Aim of the exercise:
Take from the material every line that contains the word "blob".

══ Source records ══

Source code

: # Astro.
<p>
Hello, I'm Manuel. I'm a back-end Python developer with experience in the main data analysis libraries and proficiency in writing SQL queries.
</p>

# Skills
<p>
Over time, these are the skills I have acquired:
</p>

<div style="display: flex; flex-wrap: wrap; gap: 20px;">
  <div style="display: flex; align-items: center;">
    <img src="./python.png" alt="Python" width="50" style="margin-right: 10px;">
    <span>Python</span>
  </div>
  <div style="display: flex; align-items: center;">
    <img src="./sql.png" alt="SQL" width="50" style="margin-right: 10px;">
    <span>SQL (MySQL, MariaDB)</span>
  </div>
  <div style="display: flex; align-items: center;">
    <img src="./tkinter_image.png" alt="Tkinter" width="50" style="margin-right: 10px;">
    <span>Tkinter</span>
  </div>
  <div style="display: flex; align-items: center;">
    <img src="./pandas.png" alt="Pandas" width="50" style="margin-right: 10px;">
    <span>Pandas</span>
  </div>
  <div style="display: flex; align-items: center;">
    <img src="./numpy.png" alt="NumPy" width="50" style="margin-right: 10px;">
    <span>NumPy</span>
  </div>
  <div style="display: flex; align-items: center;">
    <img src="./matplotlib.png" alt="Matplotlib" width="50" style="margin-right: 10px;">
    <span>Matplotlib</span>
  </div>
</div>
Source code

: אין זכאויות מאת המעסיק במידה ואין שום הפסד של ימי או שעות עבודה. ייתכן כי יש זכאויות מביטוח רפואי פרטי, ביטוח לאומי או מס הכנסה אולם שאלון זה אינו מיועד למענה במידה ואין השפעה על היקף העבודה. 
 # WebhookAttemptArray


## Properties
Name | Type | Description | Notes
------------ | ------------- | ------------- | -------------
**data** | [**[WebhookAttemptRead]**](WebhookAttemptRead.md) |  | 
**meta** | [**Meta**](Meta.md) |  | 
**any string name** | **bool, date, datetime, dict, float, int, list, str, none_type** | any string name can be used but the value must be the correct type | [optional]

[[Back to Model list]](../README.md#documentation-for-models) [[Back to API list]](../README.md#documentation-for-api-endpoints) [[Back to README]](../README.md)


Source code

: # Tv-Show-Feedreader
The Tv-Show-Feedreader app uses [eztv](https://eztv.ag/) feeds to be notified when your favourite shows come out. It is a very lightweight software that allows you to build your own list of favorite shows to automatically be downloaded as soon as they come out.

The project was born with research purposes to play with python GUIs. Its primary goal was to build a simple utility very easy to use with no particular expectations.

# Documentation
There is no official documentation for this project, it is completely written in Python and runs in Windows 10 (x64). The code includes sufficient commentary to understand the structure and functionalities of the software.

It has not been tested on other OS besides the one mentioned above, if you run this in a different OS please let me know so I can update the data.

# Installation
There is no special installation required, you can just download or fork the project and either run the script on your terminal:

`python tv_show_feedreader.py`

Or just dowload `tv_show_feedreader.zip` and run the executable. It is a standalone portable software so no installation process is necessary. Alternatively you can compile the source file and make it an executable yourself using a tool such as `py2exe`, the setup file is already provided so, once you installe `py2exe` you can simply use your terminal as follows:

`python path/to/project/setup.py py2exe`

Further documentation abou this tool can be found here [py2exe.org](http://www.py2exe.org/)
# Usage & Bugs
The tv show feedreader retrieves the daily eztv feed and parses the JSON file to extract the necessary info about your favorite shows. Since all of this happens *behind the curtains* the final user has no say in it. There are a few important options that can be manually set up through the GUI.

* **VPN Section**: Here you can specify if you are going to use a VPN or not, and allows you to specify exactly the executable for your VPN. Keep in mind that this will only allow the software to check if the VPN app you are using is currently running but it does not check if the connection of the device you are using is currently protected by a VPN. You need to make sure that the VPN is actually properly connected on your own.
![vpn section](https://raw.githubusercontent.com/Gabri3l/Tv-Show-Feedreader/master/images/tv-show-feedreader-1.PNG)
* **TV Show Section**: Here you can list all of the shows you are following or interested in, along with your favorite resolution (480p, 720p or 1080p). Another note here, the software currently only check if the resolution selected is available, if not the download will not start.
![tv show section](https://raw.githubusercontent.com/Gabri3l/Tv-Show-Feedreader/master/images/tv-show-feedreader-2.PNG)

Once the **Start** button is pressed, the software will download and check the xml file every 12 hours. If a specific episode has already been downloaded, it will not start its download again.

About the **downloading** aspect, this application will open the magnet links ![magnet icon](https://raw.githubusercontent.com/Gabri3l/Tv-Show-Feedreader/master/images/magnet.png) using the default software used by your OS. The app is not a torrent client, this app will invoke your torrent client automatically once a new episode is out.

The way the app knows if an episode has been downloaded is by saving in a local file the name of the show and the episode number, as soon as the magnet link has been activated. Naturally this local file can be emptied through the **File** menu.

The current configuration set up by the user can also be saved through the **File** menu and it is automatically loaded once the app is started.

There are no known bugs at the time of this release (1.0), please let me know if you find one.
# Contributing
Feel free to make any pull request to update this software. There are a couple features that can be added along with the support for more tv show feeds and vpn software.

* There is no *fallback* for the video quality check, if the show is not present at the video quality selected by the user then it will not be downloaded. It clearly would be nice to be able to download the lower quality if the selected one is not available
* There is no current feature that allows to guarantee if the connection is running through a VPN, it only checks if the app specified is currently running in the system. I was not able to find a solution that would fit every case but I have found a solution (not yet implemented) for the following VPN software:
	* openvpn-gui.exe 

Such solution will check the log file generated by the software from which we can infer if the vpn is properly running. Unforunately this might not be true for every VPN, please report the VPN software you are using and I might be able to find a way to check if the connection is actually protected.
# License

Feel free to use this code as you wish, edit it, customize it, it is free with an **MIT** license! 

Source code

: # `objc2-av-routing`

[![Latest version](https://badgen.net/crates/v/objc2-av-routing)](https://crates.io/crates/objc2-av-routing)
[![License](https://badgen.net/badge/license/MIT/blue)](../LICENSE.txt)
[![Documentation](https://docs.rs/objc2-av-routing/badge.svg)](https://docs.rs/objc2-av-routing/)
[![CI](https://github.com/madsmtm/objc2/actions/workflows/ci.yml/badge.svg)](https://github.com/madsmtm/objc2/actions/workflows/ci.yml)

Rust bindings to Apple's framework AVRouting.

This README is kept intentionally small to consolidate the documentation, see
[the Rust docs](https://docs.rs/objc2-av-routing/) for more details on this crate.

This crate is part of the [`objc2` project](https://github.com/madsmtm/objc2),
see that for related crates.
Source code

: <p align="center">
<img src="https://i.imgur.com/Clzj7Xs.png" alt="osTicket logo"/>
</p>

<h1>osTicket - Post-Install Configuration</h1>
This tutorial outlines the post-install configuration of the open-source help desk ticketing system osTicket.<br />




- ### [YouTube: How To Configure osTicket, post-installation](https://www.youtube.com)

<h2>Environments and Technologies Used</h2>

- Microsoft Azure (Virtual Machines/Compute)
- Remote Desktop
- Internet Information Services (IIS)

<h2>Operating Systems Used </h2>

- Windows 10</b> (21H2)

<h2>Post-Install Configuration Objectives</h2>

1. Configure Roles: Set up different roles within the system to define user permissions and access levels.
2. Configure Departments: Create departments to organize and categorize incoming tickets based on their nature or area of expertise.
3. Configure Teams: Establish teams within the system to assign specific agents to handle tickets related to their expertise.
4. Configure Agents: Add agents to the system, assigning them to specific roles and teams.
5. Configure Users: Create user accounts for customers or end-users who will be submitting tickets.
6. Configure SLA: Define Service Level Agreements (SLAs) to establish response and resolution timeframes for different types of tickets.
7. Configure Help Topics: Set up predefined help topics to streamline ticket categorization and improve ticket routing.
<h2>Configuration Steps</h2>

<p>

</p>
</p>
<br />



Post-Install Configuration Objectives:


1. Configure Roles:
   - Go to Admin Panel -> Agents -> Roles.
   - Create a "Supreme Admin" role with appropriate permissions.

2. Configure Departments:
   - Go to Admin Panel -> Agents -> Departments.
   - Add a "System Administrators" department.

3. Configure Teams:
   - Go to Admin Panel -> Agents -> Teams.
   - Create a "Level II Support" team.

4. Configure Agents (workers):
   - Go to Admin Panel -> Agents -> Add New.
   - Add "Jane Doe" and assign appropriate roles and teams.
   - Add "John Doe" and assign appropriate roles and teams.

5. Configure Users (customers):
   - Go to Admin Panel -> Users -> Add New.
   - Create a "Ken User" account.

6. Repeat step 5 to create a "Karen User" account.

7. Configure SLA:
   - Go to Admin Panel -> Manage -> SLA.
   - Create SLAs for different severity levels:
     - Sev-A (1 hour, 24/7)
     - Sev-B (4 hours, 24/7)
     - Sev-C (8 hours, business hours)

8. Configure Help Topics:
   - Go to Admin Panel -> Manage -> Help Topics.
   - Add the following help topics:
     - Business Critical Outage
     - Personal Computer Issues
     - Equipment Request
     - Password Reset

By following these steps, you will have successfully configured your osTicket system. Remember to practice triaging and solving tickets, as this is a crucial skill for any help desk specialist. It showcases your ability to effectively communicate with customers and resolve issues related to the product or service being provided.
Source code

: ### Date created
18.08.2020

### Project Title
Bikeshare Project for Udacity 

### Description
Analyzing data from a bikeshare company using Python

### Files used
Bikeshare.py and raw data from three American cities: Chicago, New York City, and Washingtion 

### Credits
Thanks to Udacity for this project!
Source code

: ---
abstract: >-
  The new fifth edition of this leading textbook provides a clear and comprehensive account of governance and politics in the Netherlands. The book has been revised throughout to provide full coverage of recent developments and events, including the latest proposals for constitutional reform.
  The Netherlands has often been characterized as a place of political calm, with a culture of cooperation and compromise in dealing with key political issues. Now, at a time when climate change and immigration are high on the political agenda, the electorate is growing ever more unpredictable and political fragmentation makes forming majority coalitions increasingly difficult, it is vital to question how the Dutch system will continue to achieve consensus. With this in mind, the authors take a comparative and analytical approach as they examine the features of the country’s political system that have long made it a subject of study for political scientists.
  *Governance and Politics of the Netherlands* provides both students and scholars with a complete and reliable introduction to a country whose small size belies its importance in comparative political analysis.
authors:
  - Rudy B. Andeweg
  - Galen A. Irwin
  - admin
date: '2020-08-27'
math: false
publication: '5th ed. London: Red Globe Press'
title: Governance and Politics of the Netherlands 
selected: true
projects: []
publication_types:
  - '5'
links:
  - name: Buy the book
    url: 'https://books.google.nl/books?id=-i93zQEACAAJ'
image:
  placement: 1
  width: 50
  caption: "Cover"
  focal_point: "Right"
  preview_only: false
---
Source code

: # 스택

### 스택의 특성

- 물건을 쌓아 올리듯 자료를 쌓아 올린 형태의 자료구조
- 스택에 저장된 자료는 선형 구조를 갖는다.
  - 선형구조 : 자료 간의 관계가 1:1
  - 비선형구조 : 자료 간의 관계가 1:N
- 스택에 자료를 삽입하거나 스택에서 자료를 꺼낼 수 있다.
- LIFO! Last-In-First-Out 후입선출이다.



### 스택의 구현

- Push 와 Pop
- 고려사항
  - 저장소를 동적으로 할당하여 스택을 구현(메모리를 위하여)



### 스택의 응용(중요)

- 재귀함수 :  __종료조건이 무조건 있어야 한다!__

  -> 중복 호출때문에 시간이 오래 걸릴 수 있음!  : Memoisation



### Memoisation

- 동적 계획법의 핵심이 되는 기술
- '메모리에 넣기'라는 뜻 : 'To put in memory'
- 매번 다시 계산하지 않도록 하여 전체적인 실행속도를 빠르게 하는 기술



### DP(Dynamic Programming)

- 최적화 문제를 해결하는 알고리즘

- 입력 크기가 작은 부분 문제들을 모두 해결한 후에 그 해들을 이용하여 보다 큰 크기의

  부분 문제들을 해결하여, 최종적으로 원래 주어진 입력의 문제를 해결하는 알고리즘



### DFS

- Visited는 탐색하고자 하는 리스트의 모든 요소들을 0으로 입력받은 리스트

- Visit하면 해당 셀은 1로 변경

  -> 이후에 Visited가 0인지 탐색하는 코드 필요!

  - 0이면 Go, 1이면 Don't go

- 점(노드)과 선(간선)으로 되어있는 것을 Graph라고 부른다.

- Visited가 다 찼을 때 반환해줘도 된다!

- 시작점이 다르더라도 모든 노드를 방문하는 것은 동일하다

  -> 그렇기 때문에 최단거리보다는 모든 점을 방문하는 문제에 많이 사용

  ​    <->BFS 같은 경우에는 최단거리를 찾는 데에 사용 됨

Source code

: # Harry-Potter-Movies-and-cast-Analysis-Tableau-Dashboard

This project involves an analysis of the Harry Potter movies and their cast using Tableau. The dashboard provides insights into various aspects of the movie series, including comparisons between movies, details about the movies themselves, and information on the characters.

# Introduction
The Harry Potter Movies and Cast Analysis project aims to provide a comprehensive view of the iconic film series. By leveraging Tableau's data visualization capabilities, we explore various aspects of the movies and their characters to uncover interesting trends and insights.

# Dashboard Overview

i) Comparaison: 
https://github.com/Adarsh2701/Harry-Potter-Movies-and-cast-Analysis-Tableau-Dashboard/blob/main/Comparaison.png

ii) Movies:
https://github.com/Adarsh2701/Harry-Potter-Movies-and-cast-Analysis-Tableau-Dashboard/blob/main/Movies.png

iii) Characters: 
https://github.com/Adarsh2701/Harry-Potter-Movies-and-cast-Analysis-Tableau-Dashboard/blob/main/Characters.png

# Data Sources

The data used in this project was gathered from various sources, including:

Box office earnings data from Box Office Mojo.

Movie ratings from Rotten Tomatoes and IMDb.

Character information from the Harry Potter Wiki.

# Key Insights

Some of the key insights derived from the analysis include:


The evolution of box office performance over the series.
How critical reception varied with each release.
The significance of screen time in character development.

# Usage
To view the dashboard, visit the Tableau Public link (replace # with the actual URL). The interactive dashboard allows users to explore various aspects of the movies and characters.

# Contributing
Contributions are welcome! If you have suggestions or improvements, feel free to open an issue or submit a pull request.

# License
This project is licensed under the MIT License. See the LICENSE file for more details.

═══

Solution to this task:
https://github.com/Adarsh2701/Harry-Potter-Movies-and-cast-Analysis-Tableau-Dashboard/blob/main/Comparaison.png
https://github.com/Adarsh2701/Harry-Potter-Movies-and-cast-Analysis-Tableau-Dashboard/blob/main/Movies.png
https://github.com/Adarsh2701/Harry-Potter-Movies-and-cast-Analysis-Tableau-Dashboard/blob/main/Characters.png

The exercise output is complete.